(Beginning of Listed entries)

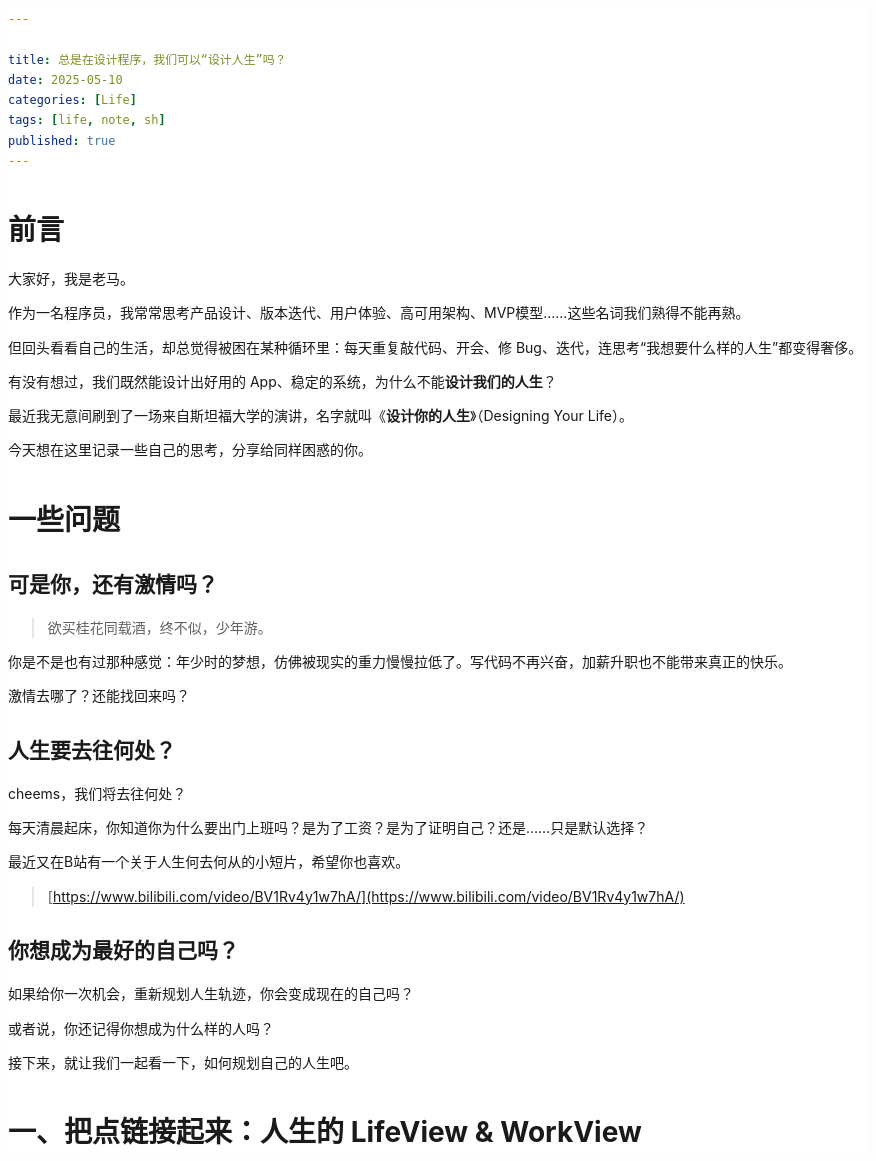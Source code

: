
 ```yaml
---

title: 总是在设计程序，我们可以“设计人生”吗？
date: 2025-05-10
categories: [Life]
tags: [life, note, sh]
published: true
---
```


# 前言

大家好，我是老马。

作为一名程序员，我常常思考产品设计、版本迭代、用户体验、高可用架构、MVP模型……这些名词我们熟得不能再熟。

但回头看看自己的生活，却总觉得被困在某种循环里：每天重复敲代码、开会、修 Bug、迭代，连思考“我想要什么样的人生”都变得奢侈。

有没有想过，我们既然能设计出好用的 App、稳定的系统，为什么不能**设计我们的人生**？

最近我无意间刷到了一场来自斯坦福大学的演讲，名字就叫《**设计你的人生**》（Designing Your Life）。

今天想在这里记录一些自己的思考，分享给同样困惑的你。

# 一些问题

## 可是你，还有激情吗？

> 欲买桂花同载酒，终不似，少年游。

你是不是也有过那种感觉：年少时的梦想，仿佛被现实的重力慢慢拉低了。写代码不再兴奋，加薪升职也不能带来真正的快乐。

激情去哪了？还能找回来吗？

## 人生要去往何处？

cheems，我们将去往何处？

每天清晨起床，你知道你为什么要出门上班吗？是为了工资？是为了证明自己？还是……只是默认选择？

最近又在B站有一个关于人生何去何从的小短片，希望你也喜欢。

> [https://www.bilibili.com/video/BV1Rv4y1w7hA/](https://www.bilibili.com/video/BV1Rv4y1w7hA/)

## 你想成为最好的自己吗？

如果给你一次机会，重新规划人生轨迹，你会变成现在的自己吗？

或者说，你还记得你想成为什么样的人吗？

接下来，就让我们一起看一下，如何规划自己的人生吧。

# 一、把点链接起来：人生的 LifeView & WorkView
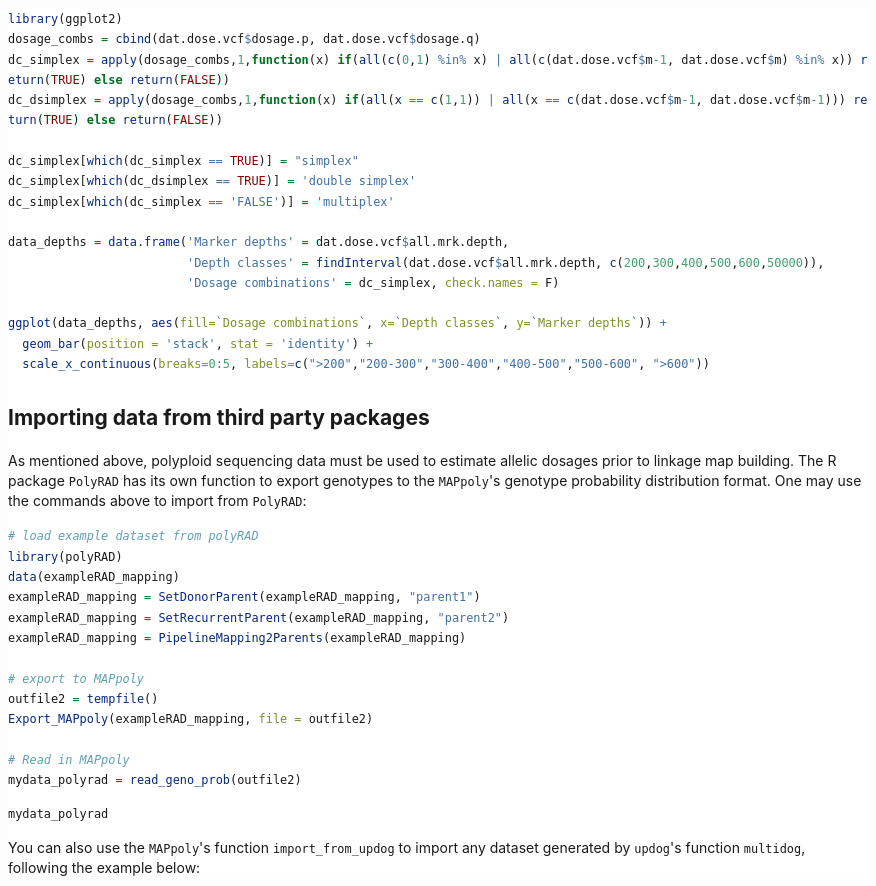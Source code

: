
```r
library(ggplot2)
dosage_combs = cbind(dat.dose.vcf$dosage.p, dat.dose.vcf$dosage.q)
dc_simplex = apply(dosage_combs,1,function(x) if(all(c(0,1) %in% x) | all(c(dat.dose.vcf$m-1, dat.dose.vcf$m) %in% x)) return(TRUE) else return(FALSE))
dc_dsimplex = apply(dosage_combs,1,function(x) if(all(x == c(1,1)) | all(x == c(dat.dose.vcf$m-1, dat.dose.vcf$m-1))) return(TRUE) else return(FALSE))

dc_simplex[which(dc_simplex == TRUE)] = "simplex"
dc_simplex[which(dc_dsimplex == TRUE)] = 'double simplex'
dc_simplex[which(dc_simplex == 'FALSE')] = 'multiplex'

data_depths = data.frame('Marker depths' = dat.dose.vcf$all.mrk.depth,
                         'Depth classes' = findInterval(dat.dose.vcf$all.mrk.depth, c(200,300,400,500,600,50000)),
                         'Dosage combinations' = dc_simplex, check.names = F)

ggplot(data_depths, aes(fill=`Dosage combinations`, x=`Depth classes`, y=`Marker depths`)) +
  geom_bar(position = 'stack', stat = 'identity') +
  scale_x_continuous(breaks=0:5, labels=c(">200","200-300","300-400","400-500","500-600", ">600"))
```


## Importing data from third party packages

As mentioned above, polyploid sequencing data must be used to estimate allelic dosages prior to linkage map building. The R package `PolyRAD` has its own function to export genotypes to the `MAPpoly`'s genotype probability distribution format. One may use the commands above to import from `PolyRAD`:


```r
# load example dataset from polyRAD
library(polyRAD)
data(exampleRAD_mapping)
exampleRAD_mapping = SetDonorParent(exampleRAD_mapping, "parent1")
exampleRAD_mapping = SetRecurrentParent(exampleRAD_mapping, "parent2")
exampleRAD_mapping = PipelineMapping2Parents(exampleRAD_mapping)

# export to MAPpoly
outfile2 = tempfile()
Export_MAPpoly(exampleRAD_mapping, file = outfile2)

# Read in MAPpoly
mydata_polyrad = read_geno_prob(outfile2)
```

``` r
mydata_polyrad
```

You can also use the `MAPpoly`'s function `import_from_updog` to import any dataset generated by `updog`'s function `multidog`, following the example below:
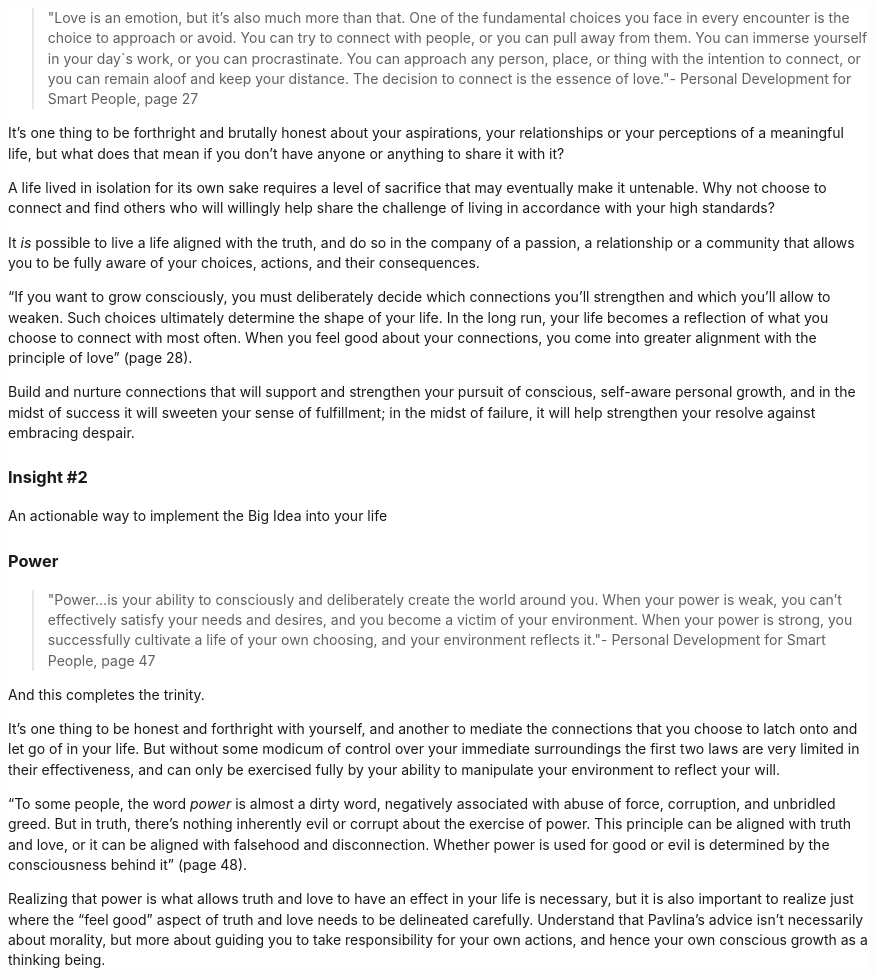 > "Love is an emotion, but it’s also much more than that. One of the fundamental choices you face in every encounter is the choice to approach or avoid. You can try to connect with people, or you can pull away from them. You can immerse yourself in your day\`s work, or you can procrastinate. You can approach any person, place, or thing with the intention to connect, or you can remain aloof and keep your distance. The decision to connect is the essence of love."- Personal Development for Smart People, page 27

It’s one thing to be forthright and brutally honest about your aspirations, your relationships or your perceptions of a meaningful life, but what does that mean if you don’t have anyone or anything to share it with it?

A life lived in isolation for its own sake requires a level of sacrifice that may eventually make it untenable. Why not choose to connect and find others who will willingly help share the challenge of living in accordance with your high standards?

It _is_ possible to live a life aligned with the truth, and do so in the company of a passion, a relationship or a community that allows you to be fully aware of your choices, actions, and their consequences.

“If you want to grow consciously, you must deliberately decide which connections you’ll strengthen and which you’ll allow to weaken. Such choices ultimately determine the shape of your life. In the long run, your life becomes a reflection of what you choose to connect with most often. When you feel good about your connections, you come into greater alignment with the principle of love” (page 28).

Build and nurture connections that will support and strengthen your pursuit of conscious, self-aware personal growth, and in the midst of success it will sweeten your sense of fulfillment; in the midst of failure, it will help strengthen your resolve against embracing despair.

### Insight #2

An actionable way to implement the Big Idea into your life

### Power

> "Power…is your ability to consciously and deliberately create the world around you. When your power is weak, you can’t effectively satisfy your needs and desires, and you become a victim of your environment. When your power is strong, you successfully cultivate a life of your own choosing, and your environment reflects it."- Personal Development for Smart People, page 47

And this completes the trinity.

It’s one thing to be honest and forthright with yourself, and another to mediate the connections that you choose to latch onto and let go of in your life. But without some modicum of control over your immediate surroundings the first two laws are very limited in their effectiveness, and can only be exercised fully by your ability to manipulate your environment to reflect your will.

“To some people, the word _power_ is almost a dirty word, negatively associated with abuse of force, corruption, and unbridled greed. But in truth, there’s nothing inherently evil or corrupt about the exercise of power. This principle can be aligned with truth and love, or it can be aligned with falsehood and disconnection. Whether power is used for good or evil is determined by the consciousness behind it” (page 48).

Realizing that power is what allows truth and love to have an effect in your life is necessary, but it is also important to realize just where the “feel good” aspect of truth and love needs to be delineated carefully. Understand that Pavlina’s advice isn’t necessarily about morality, but more about guiding you to take responsibility for your own actions, and hence your own conscious growth as a thinking being.

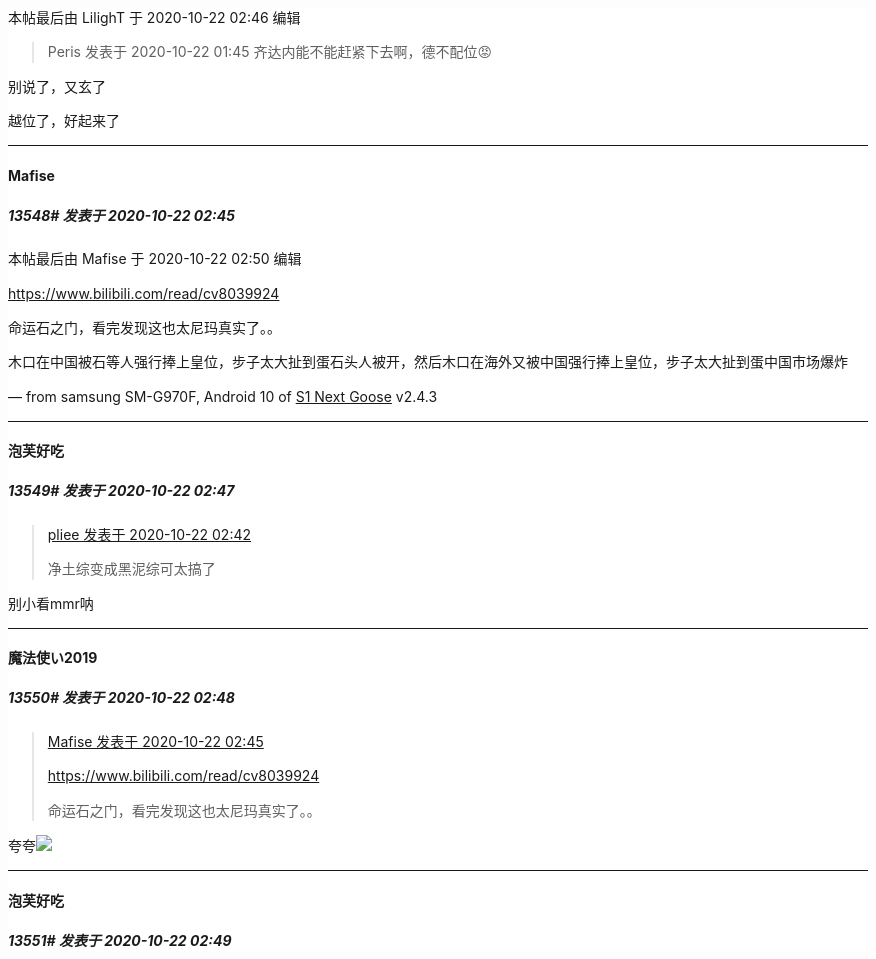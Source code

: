 
 本帖最后由 LilighT 于 2020-10-22 02:46 编辑 
<blockquote>Peris 发表于 2020-10-22 01:45
齐达内能不能赶紧下去啊，德不配位😡</blockquote>
别说了，又玄了

越位了，好起来了


*****

####  Mafise  
##### 13548#       发表于 2020-10-22 02:45


 本帖最后由 Mafise 于 2020-10-22 02:50 编辑 

https://www.bilibili.com/read/cv8039924

命运石之门，看完发现这也太尼玛真实了。。

木口在中国被石等人强行捧上皇位，步子太大扯到蛋石头人被开，然后木口在海外又被中国强行捧上皇位，步子太大扯到蛋中国市场爆炸


— from samsung SM-G970F, Android 10 of [S1 Next Goose](https://pan.baidu.com/s/1mi43uRm) v2.4.3


*****

####  泡芙好吃  
##### 13549#       发表于 2020-10-22 02:47


<blockquote><a href="httphttps://bbs.saraba1st.com/2b/forum.php?mod=redirect&amp;goto=findpost&amp;pid=49122769&amp;ptid=1963466" target="_blank">pliee 发表于 2020-10-22 02:42</a>

净土综变成黑泥综可太搞了</blockquote>
别小看mmr呐


*****

####  魔法使い2019  
##### 13550#       发表于 2020-10-22 02:48


<blockquote><a href="httphttps://bbs.saraba1st.com/2b/forum.php?mod=redirect&amp;goto=findpost&amp;pid=49122778&amp;ptid=1963466" target="_blank">Mafise 发表于 2020-10-22 02:45</a>

https://www.bilibili.com/read/cv8039924


命运石之门，看完发现这也太尼玛真实了。。</blockquote>
夸夸<img src="https://static.saraba1st.com/image/smiley/face2017/138.png" referrerpolicy="no-referrer">


*****

####  泡芙好吃  
##### 13551#       发表于 2020-10-22 02:49
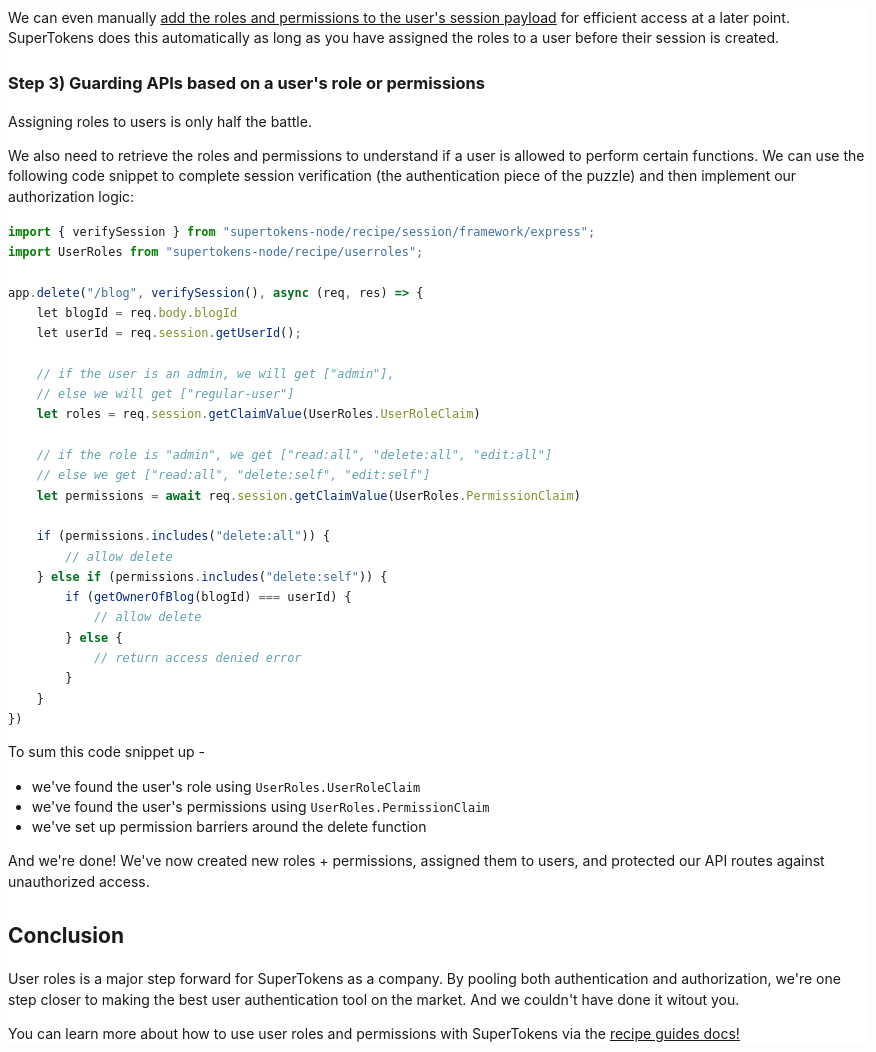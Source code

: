 We can even manually [add the roles and permissions to the user's session payload](https://supertokens.com/docs/userroles/managing-roles-and-users) for efficient access at a later point. SuperTokens does this automatically as long as you have assigned the roles to a user before their session is created.

### Step 3) Guarding APIs based on a user's role or permissions

Assigning roles to users is only half the battle.

We also need to retrieve the roles and permissions to understand if a user is allowed to perform certain functions. We can use the following code snippet to complete session verification (the authentication piece of the puzzle) and then implement our authorization logic:

```ts
import { verifySession } from "supertokens-node/recipe/session/framework/express";
import UserRoles from "supertokens-node/recipe/userroles";

app.delete("/blog", verifySession(), async (req, res) => {
    let blogId = req.body.blogId
    let userId = req.session.getUserId();

    // if the user is an admin, we will get ["admin"], 
    // else we will get ["regular-user"]
    let roles = req.session.getClaimValue(UserRoles.UserRoleClaim)

    // if the role is "admin", we get ["read:all", "delete:all", "edit:all"]
    // else we get ["read:all", "delete:self", "edit:self"]
    let permissions = await req.session.getClaimValue(UserRoles.PermissionClaim)

    if (permissions.includes("delete:all")) {
        // allow delete
    } else if (permissions.includes("delete:self")) {
        if (getOwnerOfBlog(blogId) === userId) {
            // allow delete
        } else {
            // return access denied error
        }
    }
})
```

To sum this code snippet up - 
- we've found the user's role using `UserRoles.UserRoleClaim`
- we've found the user's permissions using `UserRoles.PermissionClaim`
- we've set up permission barriers around the delete function

And we're done! We've now created new roles + permissions, assigned them to users, and protected our API routes against unauthorized access.

## Conclusion

User roles is a major step forward for SuperTokens as a company. By pooling both authentication and authorization, we're one step closer to making the best user authentication tool on the market. And we couldn't have done it witout you. 

You can learn more about how to use user roles and permissions with SuperTokens via the [recipe guides docs!](https://supertokens.com/docs/userroles/introduction)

(End of Listed entries)

◆ Exercise directions: Every line of the data that includes the word "strengthen" should be copied.

◆ Response to the task:
“If you want to grow consciously, you must deliberately decide which connections you’ll strengthen and which you’ll allow to weaken. Such choices ultimately determine the shape of your life. In the long run, your life becomes a reflection of what you choose to connect with most often. When you feel good about your connections, you come into greater alignment with the principle of love” (page 28).
Build and nurture connections that will support and strengthen your pursuit of conscious, self-aware personal growth, and in the midst of success it will sweeten your sense of fulfillment; in the midst of failure, it will help strengthen your resolve against embracing despair.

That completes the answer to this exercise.